We make them a variety of ways. They’re portable and easy to make. While many of us prefer them grilled or toasted over a fire, we also boil, pan-fry, and rotisserie-cook them. The list of toppings are numerous – from the basic ketchup, mustard or relish to onions, mayonnaise, cheese, bacon, chili and sauerkraut – the list keeps growing. Adults and children alike love them, too. 
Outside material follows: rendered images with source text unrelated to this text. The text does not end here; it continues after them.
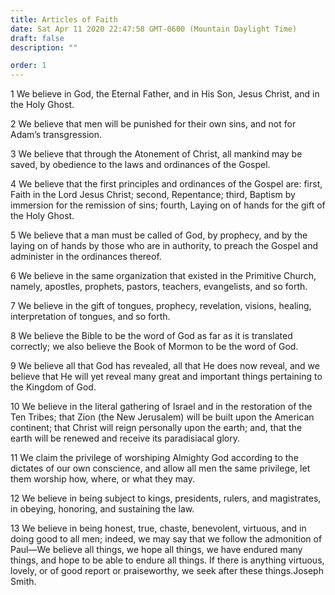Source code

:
 ```yaml
---
title: Articles of Faith
date: Sat Apr 11 2020 22:47:58 GMT-0600 (Mountain Daylight Time)
draft: false
description: ""

order: 1
---
```

    
1 We believe in God, the Eternal Father, and in His Son, Jesus Christ, and in the Holy Ghost.

2 We believe that men will be punished for their own sins, and not for Adam’s transgression.

3 We believe that through the Atonement of Christ, all mankind may be saved, by obedience to the laws and ordinances of the Gospel.

4 We believe that the first principles and ordinances of the Gospel are: first, Faith in the Lord Jesus Christ; second, Repentance; third, Baptism by immersion for the remission of sins; fourth, Laying on of hands for the gift of the Holy Ghost.

5 We believe that a man must be called of God, by prophecy, and by the laying on of hands by those who are in authority, to preach the Gospel and administer in the ordinances thereof.

6 We believe in the same organization that existed in the Primitive Church, namely, apostles, prophets, pastors, teachers, evangelists, and so forth.

7 We believe in the gift of tongues, prophecy, revelation, visions, healing, interpretation of tongues, and so forth.

8 We believe the Bible to be the word of God as far as it is translated correctly; we also believe the Book of Mormon to be the word of God.

9 We believe all that God has revealed, all that He does now reveal, and we believe that He will yet reveal many great and important things pertaining to the Kingdom of God.

10 We believe in the literal gathering of Israel and in the restoration of the Ten Tribes; that Zion (the New Jerusalem) will be built upon the American continent; that Christ will reign personally upon the earth; and, that the earth will be renewed and receive its paradisiacal glory.

11 We claim the privilege of worshiping Almighty God according to the dictates of our own conscience, and allow all men the same privilege, let them worship how, where, or what they may.

12 We believe in being subject to kings, presidents, rulers, and magistrates, in obeying, honoring, and sustaining the law.

13 We believe in being honest, true, chaste, benevolent, virtuous, and in doing good to all men; indeed, we may say that we follow the admonition of Paul—We believe all things, we hope all things, we have endured many things, and hope to be able to endure all things. If there is anything virtuous, lovely, or of good report or praiseworthy, we seek after these things.Joseph Smith.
On May 31, 2012, a world record was set for the most expensive hot dog. The “California Capitol City Dawg” sold for $145.49 at Capitol Dawg in Sacramento, California.  The “California Capitol City Dawg” features:

  • A grilled 18″ all-beef, in natural casing frank from Chicago

  • Served on a fresh-baked herb and oil focaccia roll spread with white truffle butter, then grilled

  • Topped with whole grain mustard from France, garlic and herb mayonnaise

  • Sauteed chopped shallots, organic mixed baby greens, maple syrup

  • Marinated/fruitwood smoked uncured bacon from New Hampshire

  • Chopped tomatoes, sweetened dried cranberries, chopped tomato

  • Expensive moose cheese from Sweden

  • Basil olive oil/pear-cranberry-coconut balsamic vinaigrette and ground peppercorn

  • Proceeds from the sale of each 3 lb. super dog donated to the Shriners Hospitals for Children

7-Eleven sells the most grilled hot dogs in North America – 100 million annually.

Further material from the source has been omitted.